Khartoum: Sudan’s ruling generals and protest leaders began a second day of talks Thursday on the unresolved issue of forming a new governing body, in negotiations held after weeks of standoff following a deadly crackdown on protesters.
Sudan has been rocked by a political crisis since the army ousted longtime ruler Omar Al Bashir in April on the back of widespread protests, with the ruling generals resisting demonstrators’ demands to hand power to a civilian administration.
The generals had previously agreed over a broad civilian structure, but talks between the two sides collapsed in May following a disagreement over who should lead an overall new governing body — a civilian or a soldier.
Tensions further surged between the generals and protest leaders after a deadly pre-dawn raid on a longstanding protest camp in Khartoum on June 3 killed dozens of demonstrators and wounded hundreds.
Talks finally resumed Wednesday after intense mediation by Ethiopian and African Union envoys, who have put forward a draft proposal to break the deadlock.
On the first day of talks, the two sides did not discuss the crucial issue of the governing body, but decided on the release of 235 fighters from a faction of a rebel group in war-torn Darfur, mediators said.
‘Sole point of disagreement’
The two sides met again on Thursday evening for a second day of negotiation at the luxury hotel in the capital where representatives of both sides have been meeting.
Three generals from the ruling military council, including the deputy chief Mohammad Hamdan Dagalo, attended Thursday’s talks with six protest leaders.
Protest leader Ahmad Al Rabie said earlier that Thursday’s talks focussed on who should lead the new governing body.
“We believe that symbolically the head of the state must be a civilian,” while the generals want a military man in charge Rabie said.
For weeks this issue has rocked Sudan, extending the political crisis triggered since the fall of Al Bashir.
The joint Ethiopian and African Union blueprint calls for a civilian-majority ruling body.
Under a transitional plan, seen by AFP, such a council would be made up of eight civilians and seven members of the military
According to Ethiopian mediator Mahmoud Drir the thorny issue of the new governing body is now “the sole point of disagreement” between the two parties.
A group of 235 fighters from a faction of a Darfur rebel group that is part of the protest movement were released on Thursday as decided on the first day of talks.
“Today we are really very excited... we were in hell under the former regime of the National Congress Party... today we are free from marginalisation,” rebel Ahmad Hussain told AFP after he was freed, referring to Al Bashir’s now defunct party.

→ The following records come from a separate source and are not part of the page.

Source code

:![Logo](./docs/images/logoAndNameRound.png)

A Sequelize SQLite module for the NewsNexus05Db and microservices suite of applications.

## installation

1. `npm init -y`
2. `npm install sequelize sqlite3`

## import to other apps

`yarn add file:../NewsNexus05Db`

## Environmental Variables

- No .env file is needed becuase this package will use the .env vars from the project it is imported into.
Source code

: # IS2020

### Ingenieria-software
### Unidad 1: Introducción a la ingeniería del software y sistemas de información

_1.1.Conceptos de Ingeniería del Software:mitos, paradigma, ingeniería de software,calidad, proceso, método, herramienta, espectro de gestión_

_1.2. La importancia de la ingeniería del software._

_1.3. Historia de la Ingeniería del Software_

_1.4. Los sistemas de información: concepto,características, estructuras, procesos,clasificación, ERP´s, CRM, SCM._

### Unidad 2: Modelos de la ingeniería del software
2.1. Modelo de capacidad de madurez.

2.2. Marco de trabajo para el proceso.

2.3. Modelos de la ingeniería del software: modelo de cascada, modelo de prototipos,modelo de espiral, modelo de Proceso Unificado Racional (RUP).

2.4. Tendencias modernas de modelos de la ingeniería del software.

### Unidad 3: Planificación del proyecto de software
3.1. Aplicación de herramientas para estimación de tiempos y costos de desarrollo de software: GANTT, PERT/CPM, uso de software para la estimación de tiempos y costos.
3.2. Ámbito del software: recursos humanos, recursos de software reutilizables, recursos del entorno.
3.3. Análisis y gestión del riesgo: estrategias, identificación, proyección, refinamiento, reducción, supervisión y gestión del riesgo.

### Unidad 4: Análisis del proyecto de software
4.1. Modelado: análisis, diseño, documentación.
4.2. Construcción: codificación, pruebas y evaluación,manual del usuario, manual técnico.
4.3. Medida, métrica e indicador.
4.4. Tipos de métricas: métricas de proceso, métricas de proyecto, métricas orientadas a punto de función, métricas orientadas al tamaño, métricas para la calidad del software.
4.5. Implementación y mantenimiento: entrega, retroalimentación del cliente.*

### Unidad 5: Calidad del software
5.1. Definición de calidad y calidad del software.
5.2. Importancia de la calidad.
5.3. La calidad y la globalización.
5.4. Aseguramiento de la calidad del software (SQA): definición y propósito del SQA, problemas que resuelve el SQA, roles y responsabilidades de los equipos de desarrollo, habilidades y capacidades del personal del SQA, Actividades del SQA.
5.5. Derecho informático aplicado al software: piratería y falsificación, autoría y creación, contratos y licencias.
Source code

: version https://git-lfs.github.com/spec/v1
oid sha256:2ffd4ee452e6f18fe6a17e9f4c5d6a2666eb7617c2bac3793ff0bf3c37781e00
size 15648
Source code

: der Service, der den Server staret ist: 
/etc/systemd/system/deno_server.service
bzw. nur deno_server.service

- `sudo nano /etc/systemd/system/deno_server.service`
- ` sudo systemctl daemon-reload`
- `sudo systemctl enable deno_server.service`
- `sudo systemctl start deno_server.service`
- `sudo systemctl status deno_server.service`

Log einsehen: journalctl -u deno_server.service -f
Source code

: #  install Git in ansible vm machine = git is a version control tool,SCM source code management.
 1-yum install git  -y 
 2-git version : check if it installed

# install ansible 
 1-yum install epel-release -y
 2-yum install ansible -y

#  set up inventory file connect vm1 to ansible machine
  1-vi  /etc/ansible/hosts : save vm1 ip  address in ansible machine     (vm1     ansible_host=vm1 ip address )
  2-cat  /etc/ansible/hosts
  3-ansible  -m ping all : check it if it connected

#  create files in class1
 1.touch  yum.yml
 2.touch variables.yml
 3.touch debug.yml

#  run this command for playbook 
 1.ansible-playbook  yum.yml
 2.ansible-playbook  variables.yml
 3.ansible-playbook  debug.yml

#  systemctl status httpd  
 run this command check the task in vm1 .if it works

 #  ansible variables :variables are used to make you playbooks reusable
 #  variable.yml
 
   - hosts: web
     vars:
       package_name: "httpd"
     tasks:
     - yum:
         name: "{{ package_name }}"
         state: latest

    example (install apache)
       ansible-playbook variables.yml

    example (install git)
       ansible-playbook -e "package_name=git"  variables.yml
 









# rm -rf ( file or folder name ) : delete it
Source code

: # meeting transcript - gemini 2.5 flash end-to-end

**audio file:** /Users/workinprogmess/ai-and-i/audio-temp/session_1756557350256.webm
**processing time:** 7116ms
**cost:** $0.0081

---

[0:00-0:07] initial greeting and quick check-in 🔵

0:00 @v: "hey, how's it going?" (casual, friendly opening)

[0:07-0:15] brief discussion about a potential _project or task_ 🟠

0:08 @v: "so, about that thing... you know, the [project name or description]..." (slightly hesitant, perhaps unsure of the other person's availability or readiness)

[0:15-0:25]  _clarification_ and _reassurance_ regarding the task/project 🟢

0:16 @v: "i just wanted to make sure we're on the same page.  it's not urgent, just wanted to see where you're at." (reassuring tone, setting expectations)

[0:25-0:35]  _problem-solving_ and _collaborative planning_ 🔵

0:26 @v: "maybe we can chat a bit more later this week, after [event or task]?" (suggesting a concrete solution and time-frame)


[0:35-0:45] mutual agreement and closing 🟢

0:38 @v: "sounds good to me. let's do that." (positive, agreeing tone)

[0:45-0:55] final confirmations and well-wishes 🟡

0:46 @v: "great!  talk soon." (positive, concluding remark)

The conflict in Darfur had erupted in 2003 after ethnic minority rebels took up arms against Al Bashir’s Arab-dominated government, accusing it of economic and politically marginalising the region.
Protest leaders meanwhile have exerted pressure on the generals since the June 3 raid on the mass sit-in outside army headquarters.

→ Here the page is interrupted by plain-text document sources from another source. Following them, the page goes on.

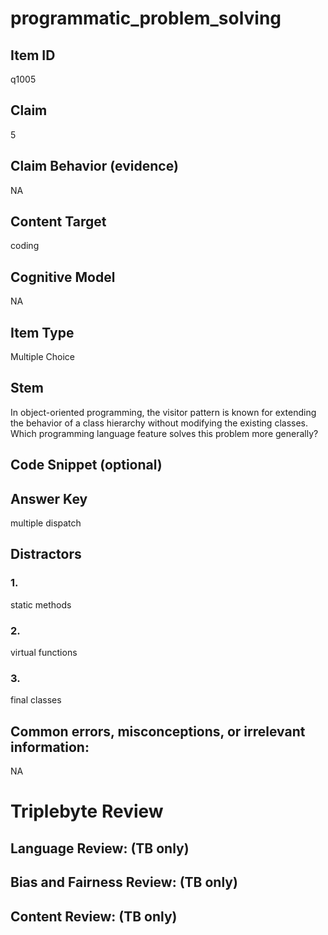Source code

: # programmatic_problem_solving

## Item ID
q1005

## Claim
5

## Claim Behavior (evidence)
NA

## Content Target
coding

## Cognitive Model
NA

## Item Type
Multiple Choice

## Stem
In object-oriented programming, the visitor pattern is known for extending the behavior of a class hierarchy without modifying the existing classes.  Which programming language feature solves this problem more generally?

## Code Snippet (optional)


## Answer Key
multiple dispatch

## Distractors

### 1.
static methods

### 2.
virtual functions

### 3.
final classes

## Common errors, misconceptions, or irrelevant information:
NA

# Triplebyte Review


## Language Review: (TB only)


## Bias and Fairness Review: (TB only)


## Content Review: (TB only)

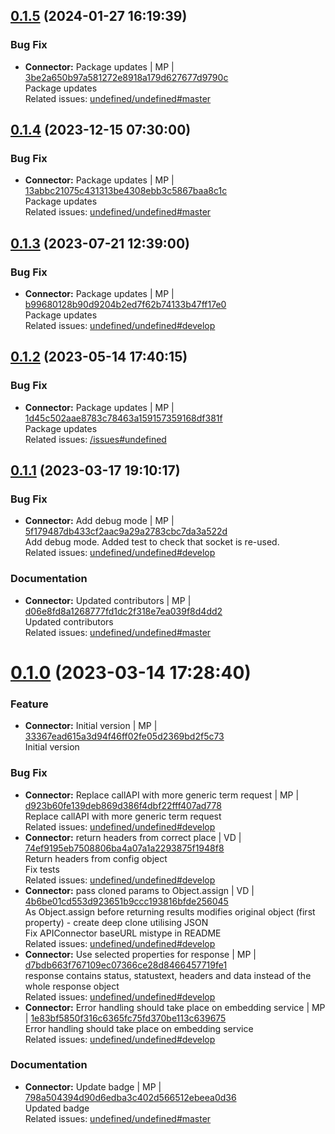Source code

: <a name="0.1.5"></a>

## [0.1.5](https://github.com/admiralcloud/ac-api-connector/compare/v0.1.4..v0.1.5) (2024-01-27 16:19:39)


### Bug Fix

* **Connector:** Package updates | MP | [3be2a650b97a581272e8918a179d627677d9790c](https://github.com/admiralcloud/ac-api-connector/commit/3be2a650b97a581272e8918a179d627677d9790c)    
Package updates  
Related issues: [undefined/undefined#master](undefined/browse/master)
<a name="0.1.4"></a>

## [0.1.4](https://github.com/admiralcloud/ac-api-connector/compare/v0.1.3..v0.1.4) (2023-12-15 07:30:00)


### Bug Fix

* **Connector:** Package updates | MP | [13abbc21075c431313be4308ebb3c5867baa8c1c](https://github.com/admiralcloud/ac-api-connector/commit/13abbc21075c431313be4308ebb3c5867baa8c1c)    
Package updates  
Related issues: [undefined/undefined#master](undefined/browse/master)
<a name="0.1.3"></a>

## [0.1.3](https://github.com/admiralcloud/ac-api-connector/compare/v0.1.2..v0.1.3) (2023-07-21 12:39:00)


### Bug Fix

* **Connector:** Package updates | MP | [b99680128b90d9204b2ed7f62b74133b47ff17e0](https://github.com/admiralcloud/ac-api-connector/commit/b99680128b90d9204b2ed7f62b74133b47ff17e0)    
Package updates  
Related issues: [undefined/undefined#develop](undefined/browse/develop)
<a name="0.1.2"></a>

## [0.1.2](https://github.com/admiralcloud/ac-api-connector/compare/v0.1.1..v0.1.2) (2023-05-14 17:40:15)


### Bug Fix

* **Connector:** Package updates | MP | [1d45c502aae8783c78463a159157359168df381f](https://github.com/admiralcloud/ac-api-connector/commit/1d45c502aae8783c78463a159157359168df381f)    
Package updates  
Related issues: [/issues#undefined](https://github.com//issues/undefined)
<a name="0.1.1"></a>

## [0.1.1](https://github.com/admiralcloud/ac-api-connector/compare/v0.1.0..v0.1.1) (2023-03-17 19:10:17)


### Bug Fix

* **Connector:** Add debug mode | MP | [5f179487db433cf2aac9a29a2783cbc7da3a522d](https://github.com/admiralcloud/ac-api-connector/commit/5f179487db433cf2aac9a29a2783cbc7da3a522d)    
Add debug mode. Added test to check that socket is re-used.  
Related issues: [undefined/undefined#develop](undefined/browse/develop)
### Documentation

* **Connector:** Updated contributors | MP | [d06e8fd8a1268777fd1dc2f318e7ea039f8d4dd2](https://github.com/admiralcloud/ac-api-connector/commit/d06e8fd8a1268777fd1dc2f318e7ea039f8d4dd2)    
Updated contributors  
Related issues: [undefined/undefined#master](undefined/browse/master)
<a name="0.1.0"></a>
 
# [0.1.0](https://github.com/admiralcloud/ac-api-connector/compare/..v0.1.0) (2023-03-14 17:28:40)


### Feature

* **Connector:** Initial version | MP | [33367ead615a3d94f46ff02fe05d2369bd2f5c73](https://github.com/admiralcloud/ac-api-connector/commit/33367ead615a3d94f46ff02fe05d2369bd2f5c73)    
Initial version
### Bug Fix

* **Connector:** Replace callAPI with more generic term request | MP | [d923b60fe139deb869d386f4dbf22fff407ad778](https://github.com/admiralcloud/ac-api-connector/commit/d923b60fe139deb869d386f4dbf22fff407ad778)    
Replace callAPI with more generic term request  
Related issues: [undefined/undefined#develop](undefined/browse/develop)
* **Connector:** return headers from correct place | VD | [74ef9195eb7508806ba4a07a1a2293875f1948f8](https://github.com/admiralcloud/ac-api-connector/commit/74ef9195eb7508806ba4a07a1a2293875f1948f8)    
Return headers from config object  
Fix tests  
Related issues: [undefined/undefined#develop](undefined/browse/develop)
* **Connector:** pass cloned params to Object.assign | VD | [4b6be01cd553d923651b9ccc193816bfde256045](https://github.com/admiralcloud/ac-api-connector/commit/4b6be01cd553d923651b9ccc193816bfde256045)    
As Object.assign before returning results modifies original object (first property) - create deep clone utilising JSON  
Fix APIConnector baseURL mistype in README  
Related issues: [undefined/undefined#develop](undefined/browse/develop)
* **Connector:** Use selected properties for response | MP | [d7bdb663f767109ec07366ce28d8466457719fe1](https://github.com/admiralcloud/ac-api-connector/commit/d7bdb663f767109ec07366ce28d8466457719fe1)    
response contains status, statustext, headers and data instead of the whole response object  
Related issues: [undefined/undefined#develop](undefined/browse/develop)
* **Connector:** Error handling should take place on embedding service | MP | [1e83bf5850f316c6365fc75fd370be113c639675](https://github.com/admiralcloud/ac-api-connector/commit/1e83bf5850f316c6365fc75fd370be113c639675)    
Error handling should take place on embedding service  
Related issues: [undefined/undefined#develop](undefined/browse/develop)
### Documentation

* **Connector:** Update badge | MP | [798a504394d90d6edba3c402d566512ebeea0d36](https://github.com/admiralcloud/ac-api-connector/commit/798a504394d90d6edba3c402d566512ebeea0d36)    
Updated badge  
Related issues: [undefined/undefined#master](undefined/browse/master)
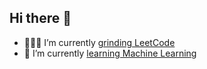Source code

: ## Hi there 👋

- 👨🏻‍💻 I’m currently [grinding LeetCode](https://github.com/ant-iac/leetcode-solutions)
- 🌱 I’m currently [learning Machine Learning](https://github.com/ant-iac/learning-machine-learning)

<!--
**ant-iac/ant-iac** is a ✨ _special_ ✨ repository because its `README.md` (this file) appears on your GitHub profile.

Here are some ideas to get you started:

- 🔭 I’m currently working on ...
- 🌱 I’m currently learning ...
- 👯 I’m looking to collaborate on ...
- 🤔 I’m looking for help with ...
- 💬 Ask me about ...
- 📫 How to reach me: ...
- ⚡ Fun fact: my avatar is generated with [realcyguy/trianglify-generator](https://github.com/realcyguy/trianglify-generator)
-->
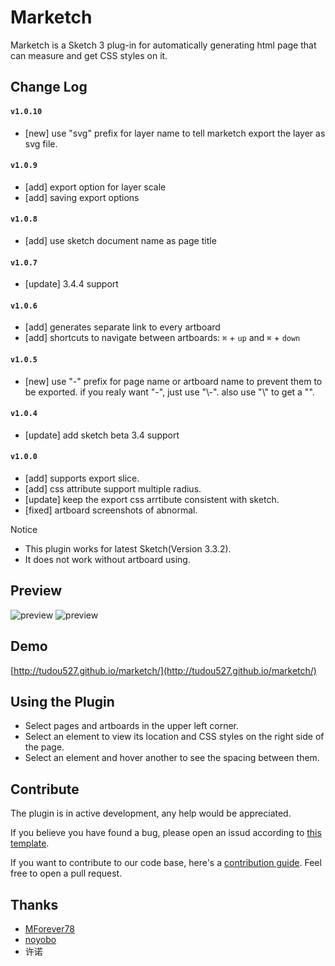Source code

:# Marketch

Marketch is a Sketch 3 plug-in for automatically generating html page that can measure and get CSS styles on it.

## Change Log

#### `v1.0.10`
* [new] use "svg" prefix for layer name to tell marketch export the layer as svg file.

#### `v1.0.9`
* [add] export option for layer scale
* [add] saving export options

#### `v1.0.8`
* [add] use sketch document name as page title

#### `v1.0.7`
* [update] 3.4.4 support

#### `v1.0.6`
* [add] generates separate link to every artboard
* [add] shortcuts to navigate between artboards: `⌘` + `up` and `⌘` + `down`

#### `v1.0.5`
* [new] use "-" prefix for page name or artboard name to prevent them to be exported. if you realy want "-", just use "\\-". also use "\\\" to get a "\".

#### `v1.0.4`
* [update] add sketch beta 3.4 support

#### `v1.0.0`
* [add] supports export slice.
* [add] css attribute support multiple radius.
* [update] keep the export css arrtibute consistent with sketch.
* [fixed] artboard screenshots of abnormal.

Notice
* This plugin works for latest Sketch(Version 3.3.2).
* It does not work without artboard using.

## Preview

![preview](resource/1.jpg)
![preview](resource/2.png)

## Demo
[http://tudou527.github.io/marketch/](http://tudou527.github.io/marketch/)

## Using the Plugin
* Select pages and artboards in the upper left corner.
* Select an element to view its location and CSS styles on the right side of the page.
* Select an element and hover another to see the spacing between them.

## Contribute

The plugin is in active development, any help would be appreciated.

If you believe you have found a bug, please open an issud according to [this template](issue-template.md).

If you want to contribute to our code base, here's a [contribution guide](contribution.md). Feel free to open a pull request.

## Thanks
* [MForever78](https://github.com/MForever78)
* [noyobo](https://github.com/noyobo)
* 许诺
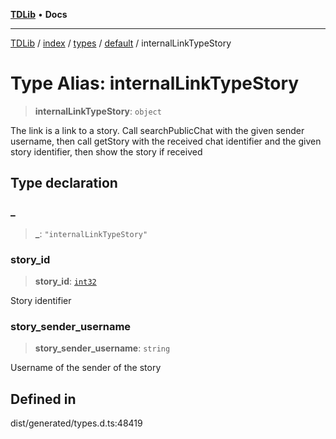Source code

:[**TDLib**](../../../../../../README.md) • **Docs**

***

[TDLib](../../../../../../modules.md) / [index](../../../../../README.md) / [types](../../../README.md) / [default](../README.md) / internalLinkTypeStory

# Type Alias: internalLinkTypeStory

> **internalLinkTypeStory**: `object`

The link is a link to a story. Call searchPublicChat with the given sender username, then call getStory with the received chat identifier and the given story identifier, then show the story if received

## Type declaration

### \_

> **\_**: `"internalLinkTypeStory"`

### story\_id

> **story\_id**: [`int32`](int32-1.md)

Story identifier

### story\_sender\_username

> **story\_sender\_username**: `string`

Username of the sender of the story

## Defined in

dist/generated/types.d.ts:48419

The raid was carried out by men in military fatigues.
The ruling military council insists it did not order the violent dispersal of the sit-in.
At least 136 people have been killed across the country since the raid, including more than 100 on June 3, according to doctors close to the umbrella protest movement, the Alliance for Freedom and Change.
The health ministry says 78 people have been killed nationwide over the same period.
Students march for civilian rule
On Sunday, protest leaders managed to mobilise tens of thousands of supporters in the first mass protest against the generals since the raid.
The mass rally had been seen as a test for the protest leaders’ ability to mobilise crowds after the generals imposed a widespread internet blackout and deployed security forces in the capital’s key squares and districts, its twin city Omdurman and other towns and villages.
On Thursday hundreds of students from several schools in three towns — Madani, Gadaref and Sinnar — staged spontaneous protests chanting “civilian rule, civilian rule”, witnesses said.
The students also chanting “blood for blood, we don’t want compensation,” a catchcry of the protest movement calling for those guilty of killing demonstrators to face justice.
Protest leaders have further upped the pressure on the generals by calling for a similar mass protest on July 13, to be followed by a nationwide civil disobedience campaign a day later.
The campaign, if observed, would be the second such agitation since the June 3 raid.
The first, held between June 9 and 11, paralysed the country, hitting an already dilapidated economy hard.